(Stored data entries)
######

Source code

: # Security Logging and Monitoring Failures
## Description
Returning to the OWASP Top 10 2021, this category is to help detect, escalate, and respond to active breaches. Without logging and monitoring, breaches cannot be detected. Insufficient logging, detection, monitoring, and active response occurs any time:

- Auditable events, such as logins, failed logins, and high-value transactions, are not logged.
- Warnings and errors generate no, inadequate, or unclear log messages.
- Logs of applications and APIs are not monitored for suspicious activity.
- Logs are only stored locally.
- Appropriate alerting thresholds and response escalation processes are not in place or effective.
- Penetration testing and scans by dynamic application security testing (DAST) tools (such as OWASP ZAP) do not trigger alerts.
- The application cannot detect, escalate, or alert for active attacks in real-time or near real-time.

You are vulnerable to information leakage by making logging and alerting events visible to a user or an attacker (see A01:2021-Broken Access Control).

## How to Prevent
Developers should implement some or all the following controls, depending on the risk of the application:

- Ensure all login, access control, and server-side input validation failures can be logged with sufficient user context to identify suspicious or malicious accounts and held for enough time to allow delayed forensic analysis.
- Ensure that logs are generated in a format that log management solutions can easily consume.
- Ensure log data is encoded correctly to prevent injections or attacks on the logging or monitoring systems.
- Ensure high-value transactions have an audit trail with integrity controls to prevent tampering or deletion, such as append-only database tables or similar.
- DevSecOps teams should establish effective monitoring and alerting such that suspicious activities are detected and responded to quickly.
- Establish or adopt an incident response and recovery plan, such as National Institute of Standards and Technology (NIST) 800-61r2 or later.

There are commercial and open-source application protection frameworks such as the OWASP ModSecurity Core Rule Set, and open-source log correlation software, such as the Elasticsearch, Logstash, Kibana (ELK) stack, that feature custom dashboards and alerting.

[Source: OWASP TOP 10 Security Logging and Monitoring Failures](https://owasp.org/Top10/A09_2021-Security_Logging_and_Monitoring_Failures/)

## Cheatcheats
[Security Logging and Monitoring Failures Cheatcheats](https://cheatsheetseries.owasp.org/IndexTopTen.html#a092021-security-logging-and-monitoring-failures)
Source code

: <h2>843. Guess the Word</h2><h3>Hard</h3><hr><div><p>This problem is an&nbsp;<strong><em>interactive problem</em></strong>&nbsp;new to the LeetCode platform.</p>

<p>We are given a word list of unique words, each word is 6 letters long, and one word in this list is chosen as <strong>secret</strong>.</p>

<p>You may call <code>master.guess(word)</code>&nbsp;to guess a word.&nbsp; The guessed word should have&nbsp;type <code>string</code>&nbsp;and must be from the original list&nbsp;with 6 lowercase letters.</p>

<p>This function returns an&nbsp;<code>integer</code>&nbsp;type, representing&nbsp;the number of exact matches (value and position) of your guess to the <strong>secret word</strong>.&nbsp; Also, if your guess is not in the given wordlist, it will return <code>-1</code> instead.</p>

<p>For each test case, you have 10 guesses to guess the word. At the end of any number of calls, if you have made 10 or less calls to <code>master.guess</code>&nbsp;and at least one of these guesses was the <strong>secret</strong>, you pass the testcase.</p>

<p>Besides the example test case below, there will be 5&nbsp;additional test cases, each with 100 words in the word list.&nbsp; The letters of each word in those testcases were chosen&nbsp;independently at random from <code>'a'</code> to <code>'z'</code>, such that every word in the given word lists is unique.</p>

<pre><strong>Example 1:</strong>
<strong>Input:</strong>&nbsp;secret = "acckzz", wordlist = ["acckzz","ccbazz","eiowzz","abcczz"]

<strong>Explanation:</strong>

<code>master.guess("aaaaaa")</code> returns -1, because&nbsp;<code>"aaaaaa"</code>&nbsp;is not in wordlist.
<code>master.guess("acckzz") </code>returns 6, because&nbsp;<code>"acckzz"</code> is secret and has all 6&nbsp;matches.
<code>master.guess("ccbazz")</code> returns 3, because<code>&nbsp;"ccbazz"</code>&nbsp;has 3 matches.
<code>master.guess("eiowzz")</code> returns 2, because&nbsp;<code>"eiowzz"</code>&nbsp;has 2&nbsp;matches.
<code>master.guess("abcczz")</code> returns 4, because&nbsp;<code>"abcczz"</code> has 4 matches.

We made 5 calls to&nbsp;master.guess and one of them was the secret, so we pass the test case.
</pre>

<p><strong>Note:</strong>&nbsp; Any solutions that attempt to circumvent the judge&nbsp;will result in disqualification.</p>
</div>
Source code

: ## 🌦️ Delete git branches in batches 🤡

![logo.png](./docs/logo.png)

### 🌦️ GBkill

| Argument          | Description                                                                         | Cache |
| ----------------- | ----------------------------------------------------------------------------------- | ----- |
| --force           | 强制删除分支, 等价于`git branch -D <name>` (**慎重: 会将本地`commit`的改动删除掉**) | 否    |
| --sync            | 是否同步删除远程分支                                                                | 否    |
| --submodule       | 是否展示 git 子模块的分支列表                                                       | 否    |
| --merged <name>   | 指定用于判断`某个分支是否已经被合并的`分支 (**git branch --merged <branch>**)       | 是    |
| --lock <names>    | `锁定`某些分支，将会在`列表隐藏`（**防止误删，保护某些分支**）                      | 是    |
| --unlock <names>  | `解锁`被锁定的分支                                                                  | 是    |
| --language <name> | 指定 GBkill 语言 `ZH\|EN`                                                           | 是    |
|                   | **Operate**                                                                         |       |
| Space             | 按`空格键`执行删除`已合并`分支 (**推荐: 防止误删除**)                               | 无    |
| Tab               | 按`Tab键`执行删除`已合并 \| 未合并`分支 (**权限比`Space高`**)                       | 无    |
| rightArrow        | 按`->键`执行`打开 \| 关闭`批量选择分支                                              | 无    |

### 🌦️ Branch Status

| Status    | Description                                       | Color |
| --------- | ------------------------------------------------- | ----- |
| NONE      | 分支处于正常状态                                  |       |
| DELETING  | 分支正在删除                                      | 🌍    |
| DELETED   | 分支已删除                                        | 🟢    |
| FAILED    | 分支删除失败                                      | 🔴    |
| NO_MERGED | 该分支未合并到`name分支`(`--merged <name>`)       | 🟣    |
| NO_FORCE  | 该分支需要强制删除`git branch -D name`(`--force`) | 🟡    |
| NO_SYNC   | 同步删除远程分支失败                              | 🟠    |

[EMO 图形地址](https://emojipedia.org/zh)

######

● **The problem**: Set down the records once more, character for character.

● **Task solution**:
Source code

: # Security Logging and Monitoring Failures
## Description
Returning to the OWASP Top 10 2021, this category is to help detect, escalate, and respond to active breaches. Without logging and monitoring, breaches cannot be detected. Insufficient logging, detection, monitoring, and active response occurs any time:

- Auditable events, such as logins, failed logins, and high-value transactions, are not logged.
- Warnings and errors generate no, inadequate, or unclear log messages.
- Logs of applications and APIs are not monitored for suspicious activity.
- Logs are only stored locally.
- Appropriate alerting thresholds and response escalation processes are not in place or effective.
- Penetration testing and scans by dynamic application security testing (DAST) tools (such as OWASP ZAP) do not trigger alerts.
- The application cannot detect, escalate, or alert for active attacks in real-time or near real-time.

You are vulnerable to information leakage by making logging and alerting events visible to a user or an attacker (see A01:2021-Broken Access Control).

## How to Prevent
Developers should implement some or all the following controls, depending on the risk of the application:

- Ensure all login, access control, and server-side input validation failures can be logged with sufficient user context to identify suspicious or malicious accounts and held for enough time to allow delayed forensic analysis.
- Ensure that logs are generated in a format that log management solutions can easily consume.
- Ensure log data is encoded correctly to prevent injections or attacks on the logging or monitoring systems.
- Ensure high-value transactions have an audit trail with integrity controls to prevent tampering or deletion, such as append-only database tables or similar.
- DevSecOps teams should establish effective monitoring and alerting such that suspicious activities are detected and responded to quickly.
- Establish or adopt an incident response and recovery plan, such as National Institute of Standards and Technology (NIST) 800-61r2 or later.

There are commercial and open-source application protection frameworks such as the OWASP ModSecurity Core Rule Set, and open-source log correlation software, such as the Elasticsearch, Logstash, Kibana (ELK) stack, that feature custom dashboards and alerting.

[Source: OWASP TOP 10 Security Logging and Monitoring Failures](https://owasp.org/Top10/A09_2021-Security_Logging_and_Monitoring_Failures/)

## Cheatcheats
[Security Logging and Monitoring Failures Cheatcheats](https://cheatsheetseries.owasp.org/IndexTopTen.html#a092021-security-logging-and-monitoring-failures)
Source code

: <h2>843. Guess the Word</h2><h3>Hard</h3><hr><div><p>This problem is an&nbsp;<strong><em>interactive problem</em></strong>&nbsp;new to the LeetCode platform.</p>

<p>We are given a word list of unique words, each word is 6 letters long, and one word in this list is chosen as <strong>secret</strong>.</p>

<p>You may call <code>master.guess(word)</code>&nbsp;to guess a word.&nbsp; The guessed word should have&nbsp;type <code>string</code>&nbsp;and must be from the original list&nbsp;with 6 lowercase letters.</p>

<p>This function returns an&nbsp;<code>integer</code>&nbsp;type, representing&nbsp;the number of exact matches (value and position) of your guess to the <strong>secret word</strong>.&nbsp; Also, if your guess is not in the given wordlist, it will return <code>-1</code> instead.</p>

<p>For each test case, you have 10 guesses to guess the word. At the end of any number of calls, if you have made 10 or less calls to <code>master.guess</code>&nbsp;and at least one of these guesses was the <strong>secret</strong>, you pass the testcase.</p>

<p>Besides the example test case below, there will be 5&nbsp;additional test cases, each with 100 words in the word list.&nbsp; The letters of each word in those testcases were chosen&nbsp;independently at random from <code>'a'</code> to <code>'z'</code>, such that every word in the given word lists is unique.</p>

<pre><strong>Example 1:</strong>
<strong>Input:</strong>&nbsp;secret = "acckzz", wordlist = ["acckzz","ccbazz","eiowzz","abcczz"]

<strong>Explanation:</strong>

<code>master.guess("aaaaaa")</code> returns -1, because&nbsp;<code>"aaaaaa"</code>&nbsp;is not in wordlist.
<code>master.guess("acckzz") </code>returns 6, because&nbsp;<code>"acckzz"</code> is secret and has all 6&nbsp;matches.
<code>master.guess("ccbazz")</code> returns 3, because<code>&nbsp;"ccbazz"</code>&nbsp;has 3 matches.
<code>master.guess("eiowzz")</code> returns 2, because&nbsp;<code>"eiowzz"</code>&nbsp;has 2&nbsp;matches.
<code>master.guess("abcczz")</code> returns 4, because&nbsp;<code>"abcczz"</code> has 4 matches.

We made 5 calls to&nbsp;master.guess and one of them was the secret, so we pass the test case.
</pre>

<p><strong>Note:</strong>&nbsp; Any solutions that attempt to circumvent the judge&nbsp;will result in disqualification.</p>
</div>
Source code

: ## 🌦️ Delete git branches in batches 🤡

![logo.png](./docs/logo.png)

### 🌦️ GBkill

| Argument          | Description                                                                         | Cache |
| ----------------- | ----------------------------------------------------------------------------------- | ----- |
| --force           | 强制删除分支, 等价于`git branch -D <name>` (**慎重: 会将本地`commit`的改动删除掉**) | 否    |
| --sync            | 是否同步删除远程分支                                                                | 否    |
| --submodule       | 是否展示 git 子模块的分支列表                                                       | 否    |
| --merged <name>   | 指定用于判断`某个分支是否已经被合并的`分支 (**git branch --merged <branch>**)       | 是    |
| --lock <names>    | `锁定`某些分支，将会在`列表隐藏`（**防止误删，保护某些分支**）                      | 是    |
| --unlock <names>  | `解锁`被锁定的分支                                                                  | 是    |
| --language <name> | 指定 GBkill 语言 `ZH\|EN`                                                           | 是    |
|                   | **Operate**                                                                         |       |
| Space             | 按`空格键`执行删除`已合并`分支 (**推荐: 防止误删除**)                               | 无    |
| Tab               | 按`Tab键`执行删除`已合并 \| 未合并`分支 (**权限比`Space高`**)                       | 无    |
| rightArrow        | 按`->键`执行`打开 \| 关闭`批量选择分支                                              | 无    |

### 🌦️ Branch Status

| Status    | Description                                       | Color |
| --------- | ------------------------------------------------- | ----- |
| NONE      | 分支处于正常状态                                  |       |
| DELETING  | 分支正在删除                                      | 🌍    |
| DELETED   | 分支已删除                                        | 🟢    |
| FAILED    | 分支删除失败                                      | 🔴    |
| NO_MERGED | 该分支未合并到`name分支`(`--merged <name>`)       | 🟣    |
| NO_FORCE  | 该分支需要强制删除`git branch -D name`(`--force`) | 🟡    |
| NO_SYNC   | 同步删除远程分支失败                              | 🟠    |

[EMO 图形地址](https://emojipedia.org/zh)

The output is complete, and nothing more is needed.